PHOTO: The latest major earthquake to hit Nepal comes as a seismology team from the University of Nevada-Reno is there studying the causes and impact of the magnitude 7.8 quake that struck on April 25, killing 8,000 people. Photo courtesy University of Nevada-Reno.
PHOTO: The latest major earthquake to hit Nepal comes as a seismology team from the University of Nevada-Reno is there studying the causes and impact of the magnitude 7.8 quake that struck on April 25, killing 8,000 people. Photo courtesy University of Nevada-Reno.
May 13, 2015

RENO, Nev. - A seismologist from the University of Nevada-Reno and two of his graduate students have been on the ground in Nepal, a nation dealing with another deadly earthquake this week.

University spokesman Mike Wolterbeek said Professor Steve Wesnousky left Nepal just a few hours before the magnitude 7.3 quake struck on Tuesday. He said two of Wesnousky's students, Steve Angster and Ian Pierce, remained in the country and experienced the major shaker.

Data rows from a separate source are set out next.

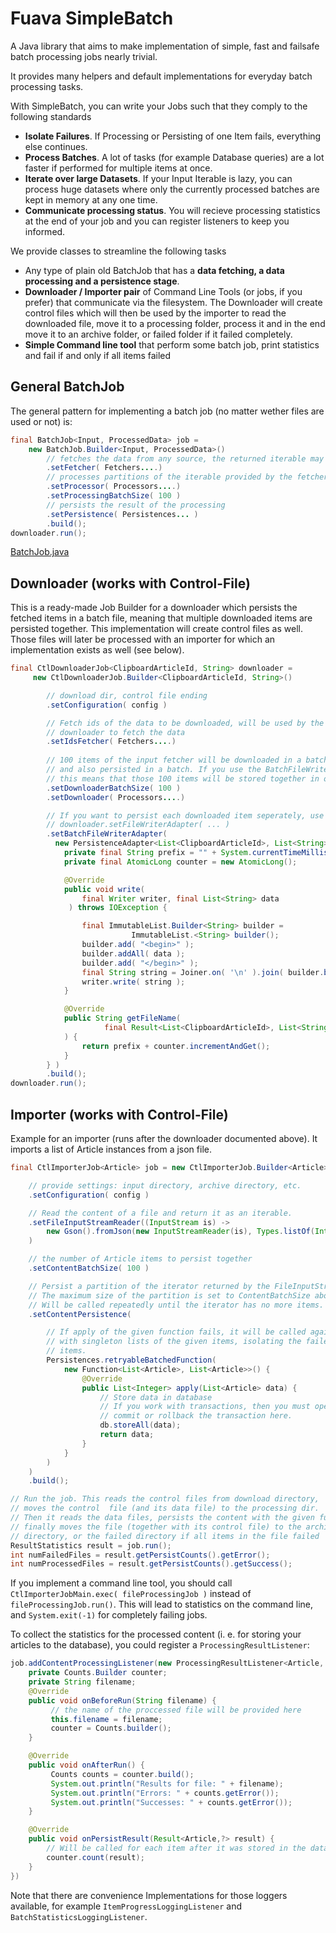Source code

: # Fuava SimpleBatch
A Java library that aims to make implementation of simple, fast and failsafe batch processing jobs nearly trivial.

It provides many helpers and default implementations for everyday batch processing tasks.

With SimpleBatch, you can write your Jobs such that they comply to the following standards
  - **Isolate Failures**. If Processing or Persisting of one Item fails, everything else continues.
  - **Process Batches**. A lot of tasks (for example Database queries) are a lot faster if performed for multiple items at once.
  - **Iterate over large Datasets**. If your Input Iterable is lazy, you can process huge datasets where only the currently processed batches are kept in memory at any one time.
  - **Communicate processing status**. You will recieve processing statistics at the end of your job and you can register listeners to keep you informed.

We provide classes to streamline the following tasks
  - Any type of plain old BatchJob that has a **data fetching, a data processing and a persistence stage**.
  - **Downloader / Importer pair** of Command Line Tools (or jobs, if you prefer) that communicate via the filesystem. The Downloader will create control files which will then be used by the importer to read the downloaded file, move it to a processing folder, process it and in the end move it to an archive folder, or failed folder if it failed completely.
  - **Simple Command line tool** that perform some batch job, print statistics and fail if and only if all items failed

## General BatchJob
The general pattern for implementing a batch job (no matter wether files are used or not) is:


```java
final BatchJob<Input, ProcessedData> job = 
    new BatchJob.Builder<Input, ProcessedData>()
        // fetches the data from any source, the returned iterable may be lazy
        .setFetcher( Fetchers....)
        // processes partitions of the iterable provided by the fetcher
        .setProcessor( Processors....)
        .setProcessingBatchSize( 100 )
        // persists the result of the processing
        .setPersistence( Persistences... )
        .build();
downloader.run();
```


[BatchJob.java](https://github.com/freiheit-com/fuava_simplebatch/blob/master/core/src/main/java/com/freiheit/fuava/simplebatch/BatchJob.java)



## Downloader (works with Control-File)
This is a ready-made Job Builder for a downloader which persists the fetched items in a batch file, meaning that multiple downloaded items are persisted together. 
This implementation will create control files as well.
Those files will later be processed with an importer for which an implementation exists as well (see below).

```java
final CtlDownloaderJob<ClipboardArticleId, String> downloader =
     new CtlDownloaderJob.Builder<ClipboardArticleId, String>()

        // download dir, control file ending
        .setConfiguration( config )

        // Fetch ids of the data to be downloaded, will be used by the 
        // downloader to fetch the data
        .setIdsFetcher( Fetchers....)
        
        // 100 items of the input fetcher will be downloaded in a batch, 
        // and also persisted in a batch. If you use the BatchFileWriterAdapter,
        // this means that those 100 items will be stored together in one file
        .setDownloaderBatchSize( 100 )
        .setDownloader( Processors....)

        // If you want to persist each downloaded item seperately, use instead:
        // downloader.setFileWriterAdapter( ... )
        .setBatchFileWriterAdapter(
          new PersistenceAdapter<List<ClipboardArticleId>, List<String>>() {
            private final String prefix = "" + System.currentTimeMillis() + "_";
            private final AtomicLong counter = new AtomicLong();

            @Override
            public void write(
                final Writer writer, final List<String> data 
             ) throws IOException {

                final ImmutableList.Builder<String> builder = 
                           ImmutableList.<String> builder();
                builder.add( "<begin>" );
                builder.addAll( data );
                builder.add( "</begin>" );
                final String string = Joiner.on( '\n' ).join( builder.build() );
                writer.write( string );
            }

            @Override
            public String getFileName( 
                     final Result<List<ClipboardArticleId>, List<String>> result 
            ) {
                return prefix + counter.incrementAndGet();
            }
        } )
        .build();
downloader.run();
```

## Importer (works with Control-File)

Example for an importer (runs after the  downloader documented above).
It imports a list of Article instances from a json file.
```java
final CtlImporterJob<Article> job = new CtlImporterJob.Builder<Article>()

    // provide settings: input directory, archive directory, etc.
    .setConfiguration( config )

    // Read the content of a file and return it as an iterable.
    .setFileInputStreamReader((InputStream is) -> 
        new Gson().fromJson(new InputStreamReader(is), Types.listOf(Integer.class))
    )

    // the number of Article items to persist together 
    .setContentBatchSize( 100 )

    // Persist a partition of the iterator returned by the FileInputStreamReader. 
    // The maximum size of the partition is set to ContentBatchSize above.
    // Will be called repeatedly until the iterator has no more items.
    .setContentPersistence(

        // If apply of the given function fails, it will be called again 
        // with singleton lists of the given items, isolating the failed
        // items.
        Persistences.retryableBatchedFunction(
            new Function<List<Article>, List<Article>>() {
                @Override
                public List<Integer> apply(List<Article> data) {
                    // Store data in database
                    // If you work with transactions, then you must open and
                    // commit or rollback the transaction here.
                    db.storeAll(data);
                    return data;
                }
            }
        )
    )
    .build();

// Run the job. This reads the control files from download directory, 
// moves the control  file (and its data file) to the processing dir.
// Then it reads the data files, persists the content with the given function and
// finally moves the file (together with its control file) to the archive 
// directory, or the failed directory if all items in the file failed
ResultStatistics result = job.run();
int numFailedFiles = result.getPersistCounts().getError();
int numProcessedFiles = result.getPersistCounts().getSuccess();

```

If you implement a command line tool, you should call `CtlImporterJobMain.exec( fileProcessingJob )` 
instead of `fileProcessingJob.run()`. This will lead to statistics on the command line, and `System.exit(-1)` for completely failing jobs.


To collect the statistics for the processed content (i. e. for storing your articles to the database), 
you could register a `ProcessingResultListener`:

```java
job.addContentProcessingListener(new ProcessingResultListener<Article, Article>() {
    private Counts.Builder counter;
    private String filename;
    @Override
    public void onBeforeRun(String filename) {
         // the name of the proccessed file will be provided here
         this.filename = filename;
         counter = Counts.builder();
    }

    @Override
    public void onAfterRun() {
         Counts counts = counter.build();
         System.out.println("Results for file: " + filename);
         System.out.println("Errors: " + counts.getError());
         System.out.println("Successes: " + counts.getError());
    }

    @Override
    public void onPersistResult(Result<Article,?> result) {
        // Will be called for each item after it was stored in the database. 
        counter.count(result);
    }
})

```

Note that there are convenience Implementations for those loggers available, for example `ItemProgressLoggingListener` and `BatchStatisticsLoggingListener`.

"They've described it as like being on an ocean with waves bouncing you around," Wolterbeek said. "The real big motion lasted about 20 or 30 seconds, but the motion lasted about two minutes."

Wolterbeek said Angster and Pierce were standing in a field near Kathmandu when Tuesday's quake struck. They reported seeing clouds of dust, which they assumed was from falling buildings, and also said water in a nearby pond was splashed around for about two minutes during the event.

Wolterbeek said Wesnousky, who heads the university's Center for Neotectonic Studies, has been studying what is known as the Himalayan Frontal Thrust Fault since 1999. He described it as having similarities to Southern California.

"There's a similar fault like this in the Los Angeles basin," Wolterbeek said, "and so, we can learn a lot for what could happen there from this earthquake. That's why he sent his team out there."

More than 8,000 people were killed and 18,000 injured by the magnitude 7.8 earthquake that struck Nepal on April 25.